Some lines in the entries contain the word "ShapeCasts". Copy all of them.
*** Input material ***
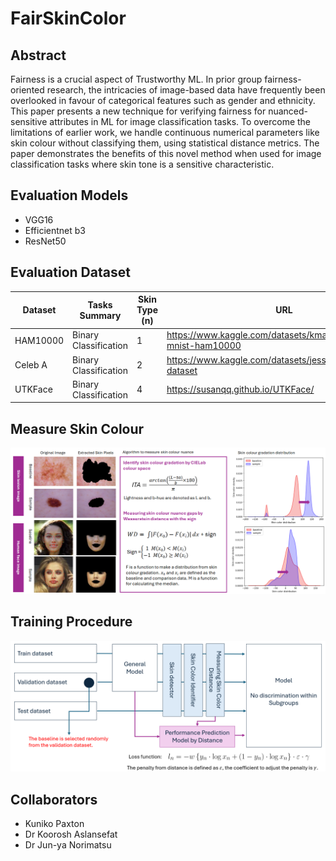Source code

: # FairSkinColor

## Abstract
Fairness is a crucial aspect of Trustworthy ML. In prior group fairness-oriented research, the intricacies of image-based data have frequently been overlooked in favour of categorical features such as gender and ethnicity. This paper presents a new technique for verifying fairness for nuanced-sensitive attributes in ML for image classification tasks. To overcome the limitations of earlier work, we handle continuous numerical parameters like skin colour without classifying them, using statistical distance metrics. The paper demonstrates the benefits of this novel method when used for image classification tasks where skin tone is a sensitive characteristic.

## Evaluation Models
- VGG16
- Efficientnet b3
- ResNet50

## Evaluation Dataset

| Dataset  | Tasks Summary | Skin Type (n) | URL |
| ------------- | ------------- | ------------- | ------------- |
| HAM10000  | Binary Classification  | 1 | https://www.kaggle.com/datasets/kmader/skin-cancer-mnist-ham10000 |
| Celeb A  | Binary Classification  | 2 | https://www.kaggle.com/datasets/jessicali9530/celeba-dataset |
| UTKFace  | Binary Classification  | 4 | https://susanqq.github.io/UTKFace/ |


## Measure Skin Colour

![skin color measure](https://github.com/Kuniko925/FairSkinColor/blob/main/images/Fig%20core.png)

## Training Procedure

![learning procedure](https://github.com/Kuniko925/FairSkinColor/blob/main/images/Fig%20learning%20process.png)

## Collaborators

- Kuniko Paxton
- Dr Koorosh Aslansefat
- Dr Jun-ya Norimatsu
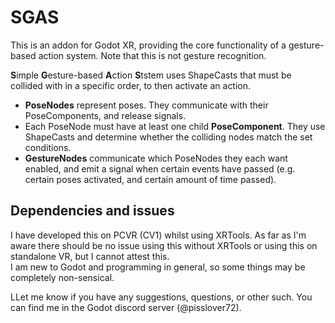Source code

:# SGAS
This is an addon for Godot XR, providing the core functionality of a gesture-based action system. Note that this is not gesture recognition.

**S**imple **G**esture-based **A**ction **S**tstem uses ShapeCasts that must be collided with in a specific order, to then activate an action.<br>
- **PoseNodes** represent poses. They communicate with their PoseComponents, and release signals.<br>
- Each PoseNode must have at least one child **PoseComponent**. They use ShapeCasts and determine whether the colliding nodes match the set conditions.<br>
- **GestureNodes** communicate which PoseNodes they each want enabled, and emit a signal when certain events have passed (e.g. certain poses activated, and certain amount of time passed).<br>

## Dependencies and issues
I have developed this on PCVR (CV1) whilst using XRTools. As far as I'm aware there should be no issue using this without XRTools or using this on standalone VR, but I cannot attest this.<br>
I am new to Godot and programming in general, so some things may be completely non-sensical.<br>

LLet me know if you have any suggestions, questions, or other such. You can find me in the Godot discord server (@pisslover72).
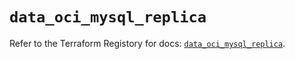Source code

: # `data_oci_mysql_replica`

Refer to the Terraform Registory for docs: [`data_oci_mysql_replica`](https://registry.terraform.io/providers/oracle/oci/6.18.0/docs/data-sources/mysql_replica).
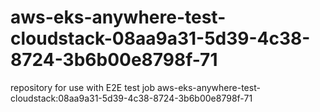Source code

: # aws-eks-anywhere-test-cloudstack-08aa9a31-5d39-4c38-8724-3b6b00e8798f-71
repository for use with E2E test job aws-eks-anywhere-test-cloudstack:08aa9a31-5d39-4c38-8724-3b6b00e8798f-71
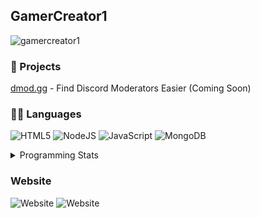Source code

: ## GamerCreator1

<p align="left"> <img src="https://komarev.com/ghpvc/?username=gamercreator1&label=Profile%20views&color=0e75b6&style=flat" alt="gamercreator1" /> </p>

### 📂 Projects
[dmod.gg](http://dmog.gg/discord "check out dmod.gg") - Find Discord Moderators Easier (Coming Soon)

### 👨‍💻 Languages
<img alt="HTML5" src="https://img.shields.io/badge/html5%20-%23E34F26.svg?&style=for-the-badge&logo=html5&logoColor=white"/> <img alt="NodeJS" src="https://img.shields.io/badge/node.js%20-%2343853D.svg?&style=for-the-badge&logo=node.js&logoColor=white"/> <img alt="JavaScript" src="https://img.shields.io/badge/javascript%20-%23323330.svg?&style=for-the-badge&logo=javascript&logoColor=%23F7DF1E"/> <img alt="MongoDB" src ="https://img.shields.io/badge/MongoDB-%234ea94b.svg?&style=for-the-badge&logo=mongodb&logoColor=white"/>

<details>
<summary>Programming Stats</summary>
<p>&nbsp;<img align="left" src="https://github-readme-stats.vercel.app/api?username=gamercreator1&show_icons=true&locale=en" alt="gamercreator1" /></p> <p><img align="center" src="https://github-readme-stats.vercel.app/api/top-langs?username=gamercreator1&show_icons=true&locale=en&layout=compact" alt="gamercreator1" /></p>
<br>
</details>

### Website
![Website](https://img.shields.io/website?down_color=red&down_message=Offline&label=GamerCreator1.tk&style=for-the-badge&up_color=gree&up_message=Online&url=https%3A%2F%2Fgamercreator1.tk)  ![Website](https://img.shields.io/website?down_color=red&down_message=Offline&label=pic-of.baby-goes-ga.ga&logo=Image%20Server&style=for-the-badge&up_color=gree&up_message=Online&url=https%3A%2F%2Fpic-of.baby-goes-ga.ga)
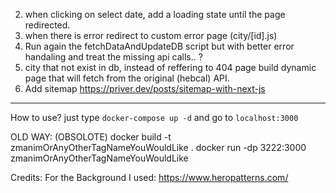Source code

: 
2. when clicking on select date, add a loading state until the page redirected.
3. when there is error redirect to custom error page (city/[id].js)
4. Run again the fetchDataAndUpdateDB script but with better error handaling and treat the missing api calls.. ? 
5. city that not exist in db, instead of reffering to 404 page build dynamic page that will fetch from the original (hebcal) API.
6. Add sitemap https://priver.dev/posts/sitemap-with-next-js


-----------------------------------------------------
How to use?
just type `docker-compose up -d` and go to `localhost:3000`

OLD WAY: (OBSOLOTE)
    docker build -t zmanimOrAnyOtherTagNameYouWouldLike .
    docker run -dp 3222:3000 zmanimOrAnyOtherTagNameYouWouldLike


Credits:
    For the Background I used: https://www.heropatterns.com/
*** End of Input material ***
*** Input material ***
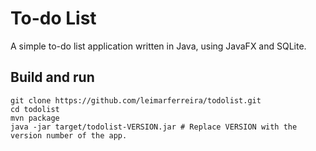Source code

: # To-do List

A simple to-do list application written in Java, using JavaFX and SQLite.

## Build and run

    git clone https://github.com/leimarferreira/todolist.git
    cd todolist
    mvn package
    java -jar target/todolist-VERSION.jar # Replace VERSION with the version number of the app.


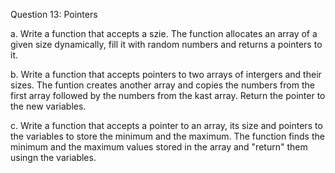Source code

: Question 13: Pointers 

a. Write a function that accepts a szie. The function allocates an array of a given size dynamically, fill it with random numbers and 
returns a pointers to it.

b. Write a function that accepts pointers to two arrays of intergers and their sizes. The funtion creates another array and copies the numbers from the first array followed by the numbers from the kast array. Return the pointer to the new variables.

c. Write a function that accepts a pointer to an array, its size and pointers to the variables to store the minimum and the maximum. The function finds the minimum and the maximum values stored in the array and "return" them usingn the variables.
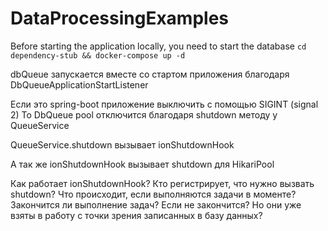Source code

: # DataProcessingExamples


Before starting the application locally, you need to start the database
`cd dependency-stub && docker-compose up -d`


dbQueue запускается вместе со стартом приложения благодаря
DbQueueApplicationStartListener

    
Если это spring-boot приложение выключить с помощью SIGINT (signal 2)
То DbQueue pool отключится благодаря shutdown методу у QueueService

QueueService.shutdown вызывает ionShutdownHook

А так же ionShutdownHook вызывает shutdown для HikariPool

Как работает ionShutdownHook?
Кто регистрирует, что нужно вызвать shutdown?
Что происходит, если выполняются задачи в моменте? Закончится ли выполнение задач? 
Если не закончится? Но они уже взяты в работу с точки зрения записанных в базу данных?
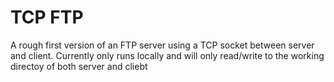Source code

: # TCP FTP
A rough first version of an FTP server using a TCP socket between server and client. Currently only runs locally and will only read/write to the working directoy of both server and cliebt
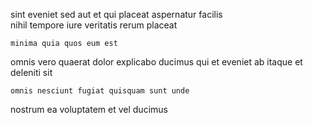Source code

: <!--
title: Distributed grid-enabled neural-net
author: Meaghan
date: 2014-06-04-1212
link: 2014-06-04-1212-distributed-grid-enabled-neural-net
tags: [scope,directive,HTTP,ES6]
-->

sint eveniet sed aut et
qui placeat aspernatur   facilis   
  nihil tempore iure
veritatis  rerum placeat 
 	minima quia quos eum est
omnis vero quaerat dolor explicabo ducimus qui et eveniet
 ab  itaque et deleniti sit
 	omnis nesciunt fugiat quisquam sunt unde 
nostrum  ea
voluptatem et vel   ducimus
*** End of Input material ***
*** Input material ***
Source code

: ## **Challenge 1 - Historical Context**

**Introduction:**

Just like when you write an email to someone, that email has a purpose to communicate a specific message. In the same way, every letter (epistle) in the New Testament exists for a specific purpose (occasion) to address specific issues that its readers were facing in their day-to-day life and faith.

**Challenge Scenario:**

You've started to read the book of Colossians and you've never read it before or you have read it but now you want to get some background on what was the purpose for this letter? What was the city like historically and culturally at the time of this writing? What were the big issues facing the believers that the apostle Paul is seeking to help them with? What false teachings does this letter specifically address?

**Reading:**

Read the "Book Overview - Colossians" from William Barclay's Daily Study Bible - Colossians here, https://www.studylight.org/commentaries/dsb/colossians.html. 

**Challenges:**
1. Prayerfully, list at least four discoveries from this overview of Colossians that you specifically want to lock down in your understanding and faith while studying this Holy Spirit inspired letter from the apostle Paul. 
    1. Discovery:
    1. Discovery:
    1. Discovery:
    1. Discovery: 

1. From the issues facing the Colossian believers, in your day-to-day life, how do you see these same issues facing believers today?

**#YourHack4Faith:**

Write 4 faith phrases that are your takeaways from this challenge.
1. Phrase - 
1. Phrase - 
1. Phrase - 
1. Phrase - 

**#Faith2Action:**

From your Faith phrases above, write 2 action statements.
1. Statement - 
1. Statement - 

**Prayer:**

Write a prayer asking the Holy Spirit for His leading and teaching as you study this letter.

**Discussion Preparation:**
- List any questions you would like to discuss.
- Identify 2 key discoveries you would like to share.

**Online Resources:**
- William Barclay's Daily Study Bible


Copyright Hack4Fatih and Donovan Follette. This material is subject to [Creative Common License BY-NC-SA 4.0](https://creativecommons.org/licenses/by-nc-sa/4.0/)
*** End of Input material ***
Solution:
**S**imple **G**esture-based **A**ction **S**tstem uses ShapeCasts that must be collided with in a specific order, to then activate an action.<br>
- Each PoseNode must have at least one child **PoseComponent**. They use ShapeCasts and determine whether the colliding nodes match the set conditions.<br>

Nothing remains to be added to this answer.